Information on the Harmonization of Tax Regulations (UU HPP)

The government modified a number of taxation-related provisions through the new HPP Law which went into effect on January 1, 2022. The new law includes a number of modifications to the previous laws and practices surrounding general taxes, income tax, value-added tax, and sales tax on upscale items. The government also increased the number of layers/tiers of taxable income (PKP) per year from four to five.

The income taxes for individual taxpayers has not increased as a result of the regulation change. In fact, the inclusion of an additional income tax tier offers tax relief to people in the lower middle class who will now pay less in taxes as a result of the new tariffs.

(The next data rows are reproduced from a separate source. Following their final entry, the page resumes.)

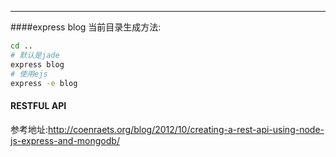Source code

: ---
####express blog
当前目录生成方法:
```bash
cd ..
# 默认是jade
express blog
# 使用ejs
express -e blog
```
#### RESTFUL API 
参考地址:http://coenraets.org/blog/2012/10/creating-a-rest-api-using-node-js-express-and-mongodb/
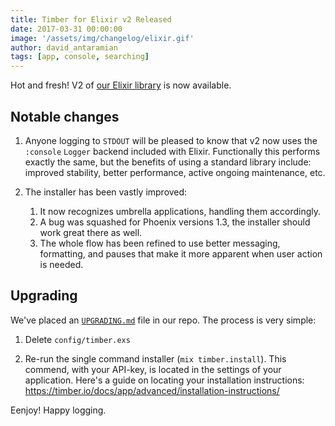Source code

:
 ```yaml
---
title: Timber for Elixir v2 Released
date: 2017-03-31 00:00:00
image: '/assets/img/changelog/elixir.gif'
author: david_antaramian
tags: [app, console, searching]
---
```


Hot and fresh! V2 of [our Elixir library](https://github.com/timberio/timber-elixir) is
now available.

## Notable changes

1. Anyone logging to `STDOUT` will be pleased to know that v2 now uses the `:console` `Logger`
   backend included with Elixir. Functionally this performs exactly the same, but the benefits
   of using a standard library include: improved stability, better performance,
   active ongoing maintenance, etc.

2. The installer has been vastly improved:

    1. It now recognizes umbrella applications, handling them accordingly.
    2. A bug was squashed for Phoenix versions 1.3, the installer should work great there as well.
    3. The whole flow has been refined to use better messaging, formatting, and pauses
       that make it more apparent when user action is needed.


## Upgrading

We've placed an [`UPGRADING.md`](https://github.com/timberio/timber-elixir/blob/master/UPGRADING.md)
file in our repo. The process is very simple:

1. Delete `config/timber.exs`

2. Re-run the single command installer (`mix timber.install`). This commend, with your API-key,
   is located in the settings of your application. Here's a guide on locating your
   installation instructions:
   https://timber.io/docs/app/advanced/installation-instructions/


Eenjoy! Happy logging.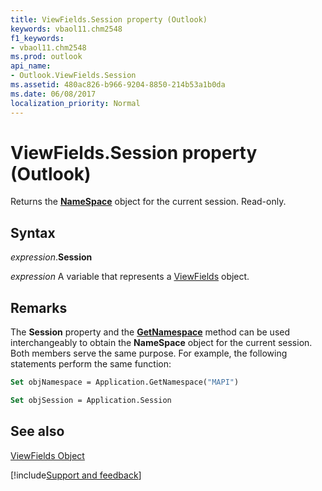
 ```yaml
---
title: ViewFields.Session property (Outlook)
keywords: vbaol11.chm2548
f1_keywords:
- vbaol11.chm2548
ms.prod: outlook
api_name:
- Outlook.ViewFields.Session
ms.assetid: 480ac826-b966-9204-8850-214b53a1b0da
ms.date: 06/08/2017
localization_priority: Normal
---
```



# ViewFields.Session property (Outlook)

Returns the  **[NameSpace](Outlook.NameSpace.md)** object for the current session. Read-only.


## Syntax

_expression_.**Session**

_expression_ A variable that represents a [ViewFields](Outlook.ViewFields.md) object.


## Remarks

The  **Session** property and the **[GetNamespace](Outlook.Application.GetNamespace.md)** method can be used interchangeably to obtain the **NameSpace** object for the current session. Both members serve the same purpose. For example, the following statements perform the same function:


```vb
Set objNamespace = Application.GetNamespace("MAPI") 
```


```vb
Set objSession = Application.Session
```


## See also


[ViewFields Object](Outlook.ViewFields.md)

[!include[Support and feedback](~/includes/feedback-boilerplate.md)]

According to the new HPP Law, a hypothetical computation of  zero tax for individuals earning IDR 5 million per month would be as follows:

  • Taxable Income (PKP) =  Gross Income - PTKP
  • Annual Income Tax = Taxable Income (PKP) x Tax Rate
  • The amount of PTKP based on the HPP Law has not changed, it remains IDR 54,000,000 million per year.

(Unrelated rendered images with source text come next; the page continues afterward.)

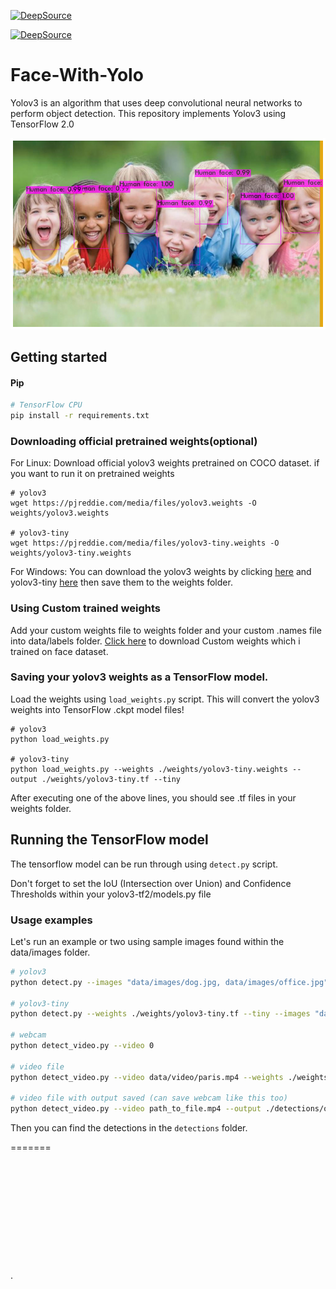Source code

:[![DeepSource](https://deepsource.io/gh/Rajatkhatri7/Face-With-Yolo.svg/?label=active+issues&show_trend=true)](https://deepsource.io/gh/Rajatkhatri7/Face-With-Yolo/?ref=repository-badge)

[![DeepSource](https://deepsource.io/gh/Rajatkhatri7/Face-With-Yolo.svg/?label=resolved+issues&show_trend=true)](https://deepsource.io/gh/Rajatkhatri7/Face-With-Yolo/?ref=repository-badge)
# Face-With-Yolo

Yolov3 is an algorithm that uses deep convolutional neural networks to perform object detection. This repository implements Yolov3 using TensorFlow 2.0

![image](https://github.com/Rajatkhatri7/Face-With-Yolo/blob/master/detections/download.png)

## Getting started

#### Pip
```bash
# TensorFlow CPU
pip install -r requirements.txt
```

### Downloading official pretrained weights(optional)
For Linux: Download official yolov3 weights pretrained on COCO dataset. if you want to run it on pretrained weights 

```
# yolov3
wget https://pjreddie.com/media/files/yolov3.weights -O weights/yolov3.weights

# yolov3-tiny
wget https://pjreddie.com/media/files/yolov3-tiny.weights -O weights/yolov3-tiny.weights

```

For Windows:
You can download the yolov3 weights by clicking [here](https://pjreddie.com/media/files/yolov3.weights) and yolov3-tiny [here](https://pjreddie.com/media/files/yolov3-tiny.weights) then save them to the weights folder.

### Using Custom trained weights
Add your custom weights file to weights folder and your custom .names file into data/labels folder.
[Click here](https://drive.google.com/file/d/1-7VwHN6bBbcQ9CZTQzDLSDGCL6MJkDus/view?usp=drivesdk) to download Custom weights which i trained on face dataset.
  
### Saving your yolov3 weights as a TensorFlow model.
Load the weights using `load_weights.py` script. This will convert the yolov3 weights into TensorFlow .ckpt model files!

```
# yolov3
python load_weights.py

# yolov3-tiny
python load_weights.py --weights ./weights/yolov3-tiny.weights --output ./weights/yolov3-tiny.tf --tiny
```

After executing one of the above lines, you should see .tf files in your weights folder.

## Running the TensorFlow model
The tensorflow model can  be run through using `detect.py` script. 

Don't forget to set the IoU (Intersection over Union) and Confidence Thresholds within your yolov3-tf2/models.py file

### Usage examples

Let's run an example or two using sample images found within the data/images folder. 

```bash
# yolov3
python detect.py --images "data/images/dog.jpg, data/images/office.jpg"

# yolov3-tiny
python detect.py --weights ./weights/yolov3-tiny.tf --tiny --images "data/images/dog.jpg"

# webcam
python detect_video.py --video 0

# video file
python detect_video.py --video data/video/paris.mp4 --weights ./weights/yolov3-tiny.tf --tiny

# video file with output saved (can save webcam like this too)
python detect_video.py --video path_to_file.mp4 --output ./detections/output.avi
```
Then you can find the detections in the `detections` folder.

=======










```











```






  






























 




  


.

For instance, an employee earning IDR 5 million per month ( Gross) and Zero THR would have the following income tax calculation:

Gross Income - PTKP = Taxable Income (PKP).

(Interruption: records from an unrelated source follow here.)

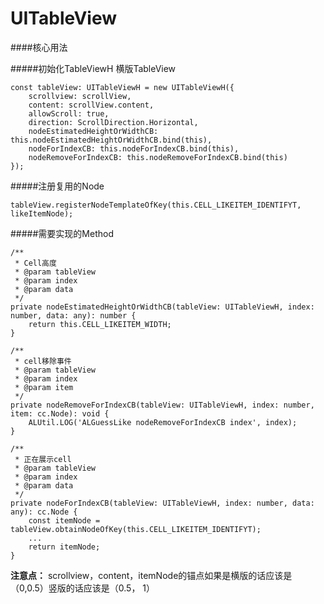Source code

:# UITableView

####核心用法

#####初始化TableViewH 横版TableView
```
const tableView: UITableViewH = new UITableViewH({
    scrollview: scrollView,
    content: scrollView.content,
    allowScroll: true,
    direction: ScrollDirection.Horizontal,
    nodeEstimatedHeightOrWidthCB: this.nodeEstimatedHeightOrWidthCB.bind(this),
    nodeForIndexCB: this.nodeForIndexCB.bind(this),
    nodeRemoveForIndexCB: this.nodeRemoveForIndexCB.bind(this)
});
```

#####注册复用的Node
```
tableView.registerNodeTemplateOfKey(this.CELL_LIKEITEM_IDENTIFYT, likeItemNode);        
```

#####需要实现的Method
```
/**
 * Cell高度
 * @param tableView 
 * @param index 
 * @param data 
 */
private nodeEstimatedHeightOrWidthCB(tableView: UITableViewH, index: number, data: any): number {
    return this.CELL_LIKEITEM_WIDTH;
}
```

```
/**
 * cell移除事件
 * @param tableView 
 * @param index 
 * @param item 
 */
private nodeRemoveForIndexCB(tableView: UITableViewH, index: number, item: cc.Node): void {
    ALUtil.LOG('ALGuessLike nodeRemoveForIndexCB index', index);
}
```

```
/**
 * 正在展示cell
 * @param tableView 
 * @param index 
 * @param data 
 */
private nodeForIndexCB(tableView: UITableViewH, index: number, data: any): cc.Node {
    const itemNode = tableView.obtainNodeOfKey(this.CELL_LIKEITEM_IDENTIFYT);
    ...
    return itemNode;
}
```

**注意点：** 
scrollview，content，itemNode的锚点如果是横版的话应该是（0,0.5）竖版的话应该是（0.5， 1）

IDR 60,000,000 million, minus (-) IDR 54,000,000 million = IDR 6,000,000 million

IDR 6,000,000 million is taxable income (PKP) per year.

Income Tax per year = Taxable Income (PKP) x Tax Rate

PPh per year = IDR 6,000,000 million x 5% = IDR 300,000.00

Individuals earning IDR five (5) million per month pay IDR 300,000 in income tax annually, or IDR 25,000 per month, before and after the HPP Law was passed. Before or after the law's passage, there is no additional tax that must be paid by anyone who makes more than IDR five million per month.

Table I:  Non Taxable Income (PTKP)

Depending on the circumstances, non-taxable income may have a varied value. The cumulative value of the following sums makes up the amount:

  • IDR 54,000,000 for individual taxpayers
  • An additional IDR 4,500,000  for married .
  • An additional IDR 54,000,000 when Wife has her own business income
  • An additional* IDR 4,500,000 per family member is given for dependents (maximum 3 people).

* Dependents obtained include adopted children as well as members of the blood family and straight-line relatives.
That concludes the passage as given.